(Collected data)
┌────────

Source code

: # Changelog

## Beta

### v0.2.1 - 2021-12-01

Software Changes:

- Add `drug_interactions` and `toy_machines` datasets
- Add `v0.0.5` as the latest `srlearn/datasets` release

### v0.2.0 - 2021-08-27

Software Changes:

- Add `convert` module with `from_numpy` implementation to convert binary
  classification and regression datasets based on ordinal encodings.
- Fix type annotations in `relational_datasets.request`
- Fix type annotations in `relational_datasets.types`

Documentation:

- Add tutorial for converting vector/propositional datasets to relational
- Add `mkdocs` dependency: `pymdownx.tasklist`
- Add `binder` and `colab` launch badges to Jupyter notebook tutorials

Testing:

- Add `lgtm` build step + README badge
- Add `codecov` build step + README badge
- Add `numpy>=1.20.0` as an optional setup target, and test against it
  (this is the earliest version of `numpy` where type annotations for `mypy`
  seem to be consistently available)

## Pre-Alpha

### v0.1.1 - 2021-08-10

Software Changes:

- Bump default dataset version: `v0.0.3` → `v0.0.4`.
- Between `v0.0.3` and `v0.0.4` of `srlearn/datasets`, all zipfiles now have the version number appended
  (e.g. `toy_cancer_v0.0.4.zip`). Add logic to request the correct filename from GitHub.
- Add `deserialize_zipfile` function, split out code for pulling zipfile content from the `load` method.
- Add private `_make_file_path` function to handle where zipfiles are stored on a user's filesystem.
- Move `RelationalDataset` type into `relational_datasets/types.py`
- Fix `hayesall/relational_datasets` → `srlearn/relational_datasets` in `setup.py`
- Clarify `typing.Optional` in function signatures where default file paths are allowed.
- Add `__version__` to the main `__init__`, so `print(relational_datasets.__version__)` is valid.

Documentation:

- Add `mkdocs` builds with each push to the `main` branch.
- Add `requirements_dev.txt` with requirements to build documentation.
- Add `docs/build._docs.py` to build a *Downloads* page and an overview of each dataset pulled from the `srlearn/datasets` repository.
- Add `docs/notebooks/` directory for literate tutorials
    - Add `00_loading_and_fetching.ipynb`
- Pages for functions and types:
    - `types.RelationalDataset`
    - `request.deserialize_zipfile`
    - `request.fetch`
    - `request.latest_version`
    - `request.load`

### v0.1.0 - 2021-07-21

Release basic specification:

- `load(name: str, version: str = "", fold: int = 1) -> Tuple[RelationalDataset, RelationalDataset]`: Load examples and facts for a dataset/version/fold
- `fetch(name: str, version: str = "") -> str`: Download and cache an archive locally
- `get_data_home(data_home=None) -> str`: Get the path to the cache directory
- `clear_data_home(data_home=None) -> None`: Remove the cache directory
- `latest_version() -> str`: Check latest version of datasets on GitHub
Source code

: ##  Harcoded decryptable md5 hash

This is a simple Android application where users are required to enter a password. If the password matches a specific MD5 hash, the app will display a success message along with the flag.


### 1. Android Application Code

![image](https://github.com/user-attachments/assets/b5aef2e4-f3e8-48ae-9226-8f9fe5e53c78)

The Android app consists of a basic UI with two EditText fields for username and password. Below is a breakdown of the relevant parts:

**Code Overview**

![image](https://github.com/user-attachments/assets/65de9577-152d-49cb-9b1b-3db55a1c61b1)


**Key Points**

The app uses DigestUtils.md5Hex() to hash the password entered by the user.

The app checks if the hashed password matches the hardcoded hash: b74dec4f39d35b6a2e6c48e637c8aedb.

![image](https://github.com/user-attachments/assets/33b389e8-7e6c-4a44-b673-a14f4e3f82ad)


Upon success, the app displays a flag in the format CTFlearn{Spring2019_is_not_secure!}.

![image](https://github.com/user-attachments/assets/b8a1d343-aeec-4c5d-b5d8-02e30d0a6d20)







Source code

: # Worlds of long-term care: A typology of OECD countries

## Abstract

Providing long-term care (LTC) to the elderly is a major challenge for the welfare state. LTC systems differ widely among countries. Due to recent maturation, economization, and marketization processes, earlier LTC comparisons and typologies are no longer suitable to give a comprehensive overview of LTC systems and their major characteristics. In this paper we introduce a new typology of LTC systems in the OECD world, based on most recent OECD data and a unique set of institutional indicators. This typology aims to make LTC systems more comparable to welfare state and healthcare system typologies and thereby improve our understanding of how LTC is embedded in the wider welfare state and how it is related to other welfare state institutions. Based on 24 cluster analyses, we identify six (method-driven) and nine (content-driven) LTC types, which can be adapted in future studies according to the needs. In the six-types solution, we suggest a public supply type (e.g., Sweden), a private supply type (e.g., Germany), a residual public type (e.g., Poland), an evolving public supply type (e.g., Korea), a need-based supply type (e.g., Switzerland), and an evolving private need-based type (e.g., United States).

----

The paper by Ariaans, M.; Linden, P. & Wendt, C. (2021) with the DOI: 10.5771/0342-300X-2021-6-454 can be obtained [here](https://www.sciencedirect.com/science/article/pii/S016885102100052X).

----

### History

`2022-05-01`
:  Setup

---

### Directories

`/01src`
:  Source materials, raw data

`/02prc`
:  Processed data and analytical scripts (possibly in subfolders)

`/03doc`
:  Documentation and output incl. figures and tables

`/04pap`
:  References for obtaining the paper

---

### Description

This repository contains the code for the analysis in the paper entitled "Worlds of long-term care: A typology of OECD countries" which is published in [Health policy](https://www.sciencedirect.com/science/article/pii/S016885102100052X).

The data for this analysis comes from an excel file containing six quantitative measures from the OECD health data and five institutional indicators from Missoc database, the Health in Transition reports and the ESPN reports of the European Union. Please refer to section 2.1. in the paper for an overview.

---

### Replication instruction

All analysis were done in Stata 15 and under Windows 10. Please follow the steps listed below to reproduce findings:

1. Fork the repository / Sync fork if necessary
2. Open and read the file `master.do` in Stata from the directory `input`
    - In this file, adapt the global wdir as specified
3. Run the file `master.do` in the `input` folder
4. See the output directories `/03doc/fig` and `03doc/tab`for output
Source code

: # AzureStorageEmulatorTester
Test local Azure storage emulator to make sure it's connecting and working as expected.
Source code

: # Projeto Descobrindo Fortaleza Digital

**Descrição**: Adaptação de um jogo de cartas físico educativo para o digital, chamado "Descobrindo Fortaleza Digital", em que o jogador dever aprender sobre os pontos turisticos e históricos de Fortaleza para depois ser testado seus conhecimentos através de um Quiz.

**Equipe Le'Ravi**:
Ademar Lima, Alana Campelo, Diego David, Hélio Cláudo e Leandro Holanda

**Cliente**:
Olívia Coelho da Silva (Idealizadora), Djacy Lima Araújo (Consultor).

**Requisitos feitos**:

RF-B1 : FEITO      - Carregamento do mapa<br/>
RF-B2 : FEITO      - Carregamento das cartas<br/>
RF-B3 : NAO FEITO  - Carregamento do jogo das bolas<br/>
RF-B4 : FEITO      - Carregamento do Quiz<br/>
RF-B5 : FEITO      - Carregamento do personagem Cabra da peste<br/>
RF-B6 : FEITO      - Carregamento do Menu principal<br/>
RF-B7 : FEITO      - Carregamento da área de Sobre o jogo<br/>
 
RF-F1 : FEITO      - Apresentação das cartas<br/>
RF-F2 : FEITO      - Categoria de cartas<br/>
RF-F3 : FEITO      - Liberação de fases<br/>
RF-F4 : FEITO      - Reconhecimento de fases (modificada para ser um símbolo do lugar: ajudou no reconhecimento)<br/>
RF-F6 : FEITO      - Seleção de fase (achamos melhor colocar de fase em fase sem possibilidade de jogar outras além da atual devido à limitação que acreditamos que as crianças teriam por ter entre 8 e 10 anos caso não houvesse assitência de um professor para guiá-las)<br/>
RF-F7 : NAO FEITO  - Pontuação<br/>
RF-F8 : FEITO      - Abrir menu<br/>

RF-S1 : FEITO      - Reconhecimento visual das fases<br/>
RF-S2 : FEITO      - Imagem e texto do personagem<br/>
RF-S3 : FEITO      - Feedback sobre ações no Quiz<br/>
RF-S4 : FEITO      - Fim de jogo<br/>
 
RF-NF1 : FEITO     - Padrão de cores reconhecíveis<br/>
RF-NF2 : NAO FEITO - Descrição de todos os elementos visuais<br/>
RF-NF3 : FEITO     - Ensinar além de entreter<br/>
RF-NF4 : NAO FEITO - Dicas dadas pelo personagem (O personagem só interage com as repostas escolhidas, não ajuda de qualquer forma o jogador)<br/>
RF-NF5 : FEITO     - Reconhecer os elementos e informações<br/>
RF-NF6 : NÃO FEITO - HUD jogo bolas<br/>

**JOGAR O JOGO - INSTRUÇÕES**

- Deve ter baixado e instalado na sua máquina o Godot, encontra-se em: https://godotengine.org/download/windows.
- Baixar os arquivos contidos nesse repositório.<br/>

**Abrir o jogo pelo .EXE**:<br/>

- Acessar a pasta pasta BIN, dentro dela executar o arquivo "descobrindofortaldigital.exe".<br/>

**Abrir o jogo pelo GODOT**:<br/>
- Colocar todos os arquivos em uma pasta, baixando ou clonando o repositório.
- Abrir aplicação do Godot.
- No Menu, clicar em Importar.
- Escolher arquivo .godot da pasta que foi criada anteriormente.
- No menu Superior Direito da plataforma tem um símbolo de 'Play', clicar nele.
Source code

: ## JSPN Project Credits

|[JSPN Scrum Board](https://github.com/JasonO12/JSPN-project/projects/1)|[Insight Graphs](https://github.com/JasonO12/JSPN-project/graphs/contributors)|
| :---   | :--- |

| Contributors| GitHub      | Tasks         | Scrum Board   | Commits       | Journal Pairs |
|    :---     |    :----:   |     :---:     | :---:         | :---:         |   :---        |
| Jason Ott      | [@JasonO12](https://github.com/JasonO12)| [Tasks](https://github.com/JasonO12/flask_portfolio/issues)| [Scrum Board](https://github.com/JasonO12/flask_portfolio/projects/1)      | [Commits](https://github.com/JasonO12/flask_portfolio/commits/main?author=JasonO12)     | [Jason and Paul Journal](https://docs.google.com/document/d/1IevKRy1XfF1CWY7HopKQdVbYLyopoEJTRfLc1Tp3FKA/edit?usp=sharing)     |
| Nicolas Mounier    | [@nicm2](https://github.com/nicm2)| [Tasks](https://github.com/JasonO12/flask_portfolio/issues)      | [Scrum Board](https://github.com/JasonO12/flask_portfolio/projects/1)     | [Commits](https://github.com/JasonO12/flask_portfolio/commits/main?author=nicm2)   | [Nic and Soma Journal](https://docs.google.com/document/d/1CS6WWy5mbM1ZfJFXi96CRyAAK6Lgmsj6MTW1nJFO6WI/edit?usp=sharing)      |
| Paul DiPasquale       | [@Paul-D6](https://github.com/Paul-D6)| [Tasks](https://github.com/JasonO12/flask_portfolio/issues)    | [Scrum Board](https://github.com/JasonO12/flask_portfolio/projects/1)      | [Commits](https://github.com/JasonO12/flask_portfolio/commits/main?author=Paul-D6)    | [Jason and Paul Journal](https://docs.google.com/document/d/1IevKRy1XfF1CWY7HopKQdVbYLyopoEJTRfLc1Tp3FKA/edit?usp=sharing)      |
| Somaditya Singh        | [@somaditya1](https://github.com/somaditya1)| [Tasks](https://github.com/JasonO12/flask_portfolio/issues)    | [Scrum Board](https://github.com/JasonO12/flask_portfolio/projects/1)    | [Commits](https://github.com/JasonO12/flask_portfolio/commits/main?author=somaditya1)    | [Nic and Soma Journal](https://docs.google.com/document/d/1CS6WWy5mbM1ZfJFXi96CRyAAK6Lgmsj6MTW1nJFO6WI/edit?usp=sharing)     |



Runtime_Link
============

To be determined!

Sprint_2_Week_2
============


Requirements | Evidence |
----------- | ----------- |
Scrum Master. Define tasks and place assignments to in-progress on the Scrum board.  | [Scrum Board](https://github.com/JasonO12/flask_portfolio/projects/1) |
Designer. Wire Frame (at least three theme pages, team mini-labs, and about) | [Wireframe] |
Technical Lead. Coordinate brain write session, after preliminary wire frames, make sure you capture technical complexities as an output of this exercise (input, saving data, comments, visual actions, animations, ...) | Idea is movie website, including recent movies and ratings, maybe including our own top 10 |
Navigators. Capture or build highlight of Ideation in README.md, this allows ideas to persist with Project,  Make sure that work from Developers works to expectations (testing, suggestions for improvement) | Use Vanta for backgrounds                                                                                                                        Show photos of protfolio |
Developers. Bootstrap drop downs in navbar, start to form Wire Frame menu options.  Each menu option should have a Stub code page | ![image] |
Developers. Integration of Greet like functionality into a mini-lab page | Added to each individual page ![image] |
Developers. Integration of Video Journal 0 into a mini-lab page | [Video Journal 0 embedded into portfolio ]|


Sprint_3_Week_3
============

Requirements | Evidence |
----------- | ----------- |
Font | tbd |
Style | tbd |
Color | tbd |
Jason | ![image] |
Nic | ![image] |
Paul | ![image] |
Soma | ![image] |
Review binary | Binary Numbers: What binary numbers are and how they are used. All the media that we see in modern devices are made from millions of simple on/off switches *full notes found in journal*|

└────────

» Your assignment: The lines to show are those in the data above that include "clicar".

» Answer below:
- No Menu, clicar em Importar.
- No menu Superior Direito da plataforma tem um símbolo de 'Play', clicar nele.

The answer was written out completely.